Results

The results section of the PMS tutorial does a good job walking you through the project directory structure for any HTPolyNet run, so we’ll skip that here.

First, if we look in proj-0/plots, we can see the density vs. time of the densification stage:

../../../_images/densification-density2.png

Fig. 23 Density vs. time during the densification stage of the bisGMA/STY liquid. Each of the nine distinct simulations in series is colored uniquely along a matplotlib plasma colomap.

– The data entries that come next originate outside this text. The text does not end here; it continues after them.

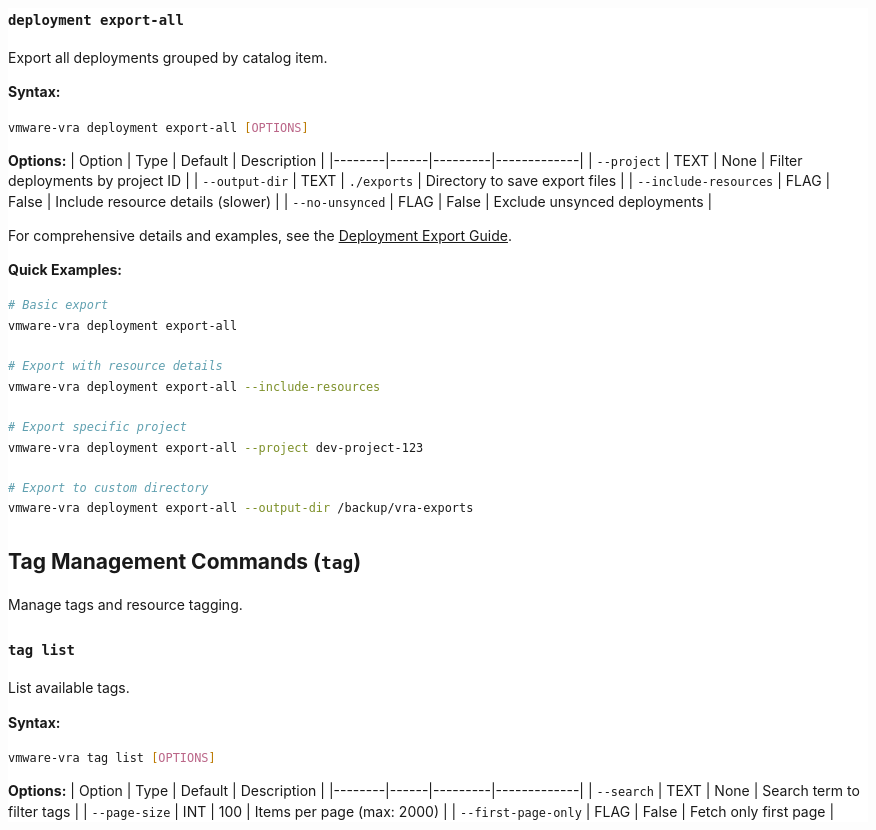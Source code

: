### `deployment export-all`

Export all deployments grouped by catalog item.

**Syntax:**
```bash
vmware-vra deployment export-all [OPTIONS]
```

**Options:**
| Option | Type | Default | Description |
|--------|------|---------|-------------|
| `--project` | TEXT | None | Filter deployments by project ID |
| `--output-dir` | TEXT | `./exports` | Directory to save export files |
| `--include-resources` | FLAG | False | Include resource details (slower) |
| `--no-unsynced` | FLAG | False | Exclude unsynced deployments |

For comprehensive details and examples, see the [Deployment Export Guide](deployment-export.md).

**Quick Examples:**
```bash
# Basic export
vmware-vra deployment export-all

# Export with resource details
vmware-vra deployment export-all --include-resources

# Export specific project
vmware-vra deployment export-all --project dev-project-123

# Export to custom directory
vmware-vra deployment export-all --output-dir /backup/vra-exports
```

## Tag Management Commands (`tag`)

Manage tags and resource tagging.

### `tag list`

List available tags.

**Syntax:**
```bash
vmware-vra tag list [OPTIONS]
```

**Options:**
| Option | Type | Default | Description |
|--------|------|---------|-------------|
| `--search` | TEXT | None | Search term to filter tags |
| `--page-size` | INT | 100 | Items per page (max: 2000) |
| `--first-page-only` | FLAG | False | Fetch only first page |
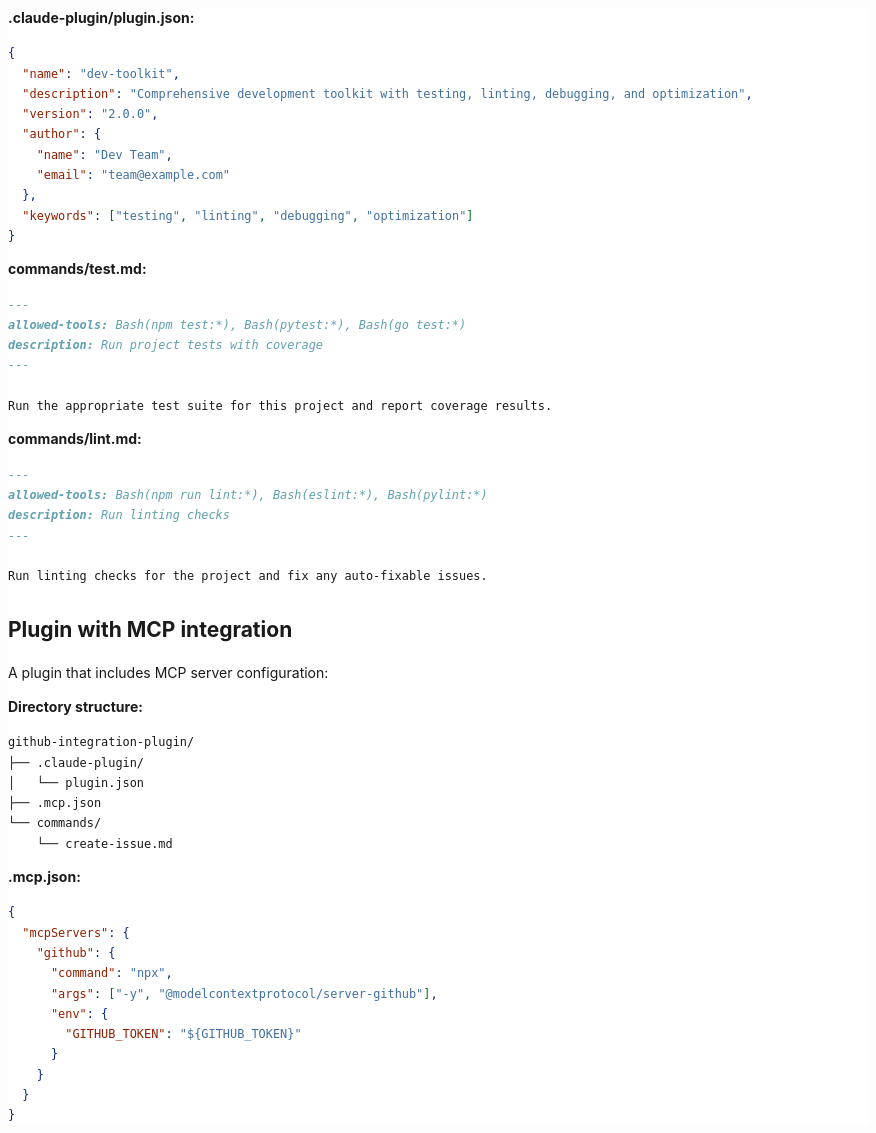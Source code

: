 **.claude-plugin/plugin.json:**
```json
{
  "name": "dev-toolkit",
  "description": "Comprehensive development toolkit with testing, linting, debugging, and optimization",
  "version": "2.0.0",
  "author": {
    "name": "Dev Team",
    "email": "team@example.com"
  },
  "keywords": ["testing", "linting", "debugging", "optimization"]
}
```

**commands/test.md:**
```markdown
---
allowed-tools: Bash(npm test:*), Bash(pytest:*), Bash(go test:*)
description: Run project tests with coverage
---

Run the appropriate test suite for this project and report coverage results.
```

**commands/lint.md:**
```markdown
---
allowed-tools: Bash(npm run lint:*), Bash(eslint:*), Bash(pylint:*)
description: Run linting checks
---

Run linting checks for the project and fix any auto-fixable issues.
```

## Plugin with MCP integration

A plugin that includes MCP server configuration:

**Directory structure:**
```
github-integration-plugin/
├── .claude-plugin/
│   └── plugin.json
├── .mcp.json
└── commands/
    └── create-issue.md
```

**.mcp.json:**
```json
{
  "mcpServers": {
    "github": {
      "command": "npx",
      "args": ["-y", "@modelcontextprotocol/server-github"],
      "env": {
        "GITHUB_TOKEN": "${GITHUB_TOKEN}"
      }
    }
  }
}
```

As in the polymethylstyrene tutorial, we can make plots of the conversion vs. run time and the cure iteration vs. run time:

$ htpolynet plots diag --diags diagnostics.log
../../../_images/cure_info2.png

With fewer atoms than the DGEBA/PACM tutorial, and fewer iterations needed to reach 95% conversion, it is not surprising this build took only an hour or so. Again, we see that the first 25% or so of the run time gets 75% or so of the way to cured.

Let’s generate traces of temperature, density, and potential energy vs time for the entire course of the system build:

$ htpolynet plots build --proj proj-0 --buildplot t --traces t d p

This command will read all edr files in order to construct the overall traces. This will take a few minutes.

../../../_images/buildtraces2.png

Fig. 24 (Top) Temperature vs. time for 95% cure of bisGMA/STY (Middle) Density vs time. The two topmost plots also report number of bonds; (Bottom) Potential energy vs. time.

Below we show before and after pictures of the system, where all bonds associated with crosslink sites are rendered in “licorice” with the rest in lines, and GMA molecules are mauve while STYs are green:

../../../_images/gma-sty-liq.png

Fig. 25 System before cure; C1-C2 bonds within each monomer are rendered in licorice.
../../../_images/gma-sty-cured.png

Fig. 26 System after cure; all C1-C2 bonds (intra and intermolecular) are rendered in licorice.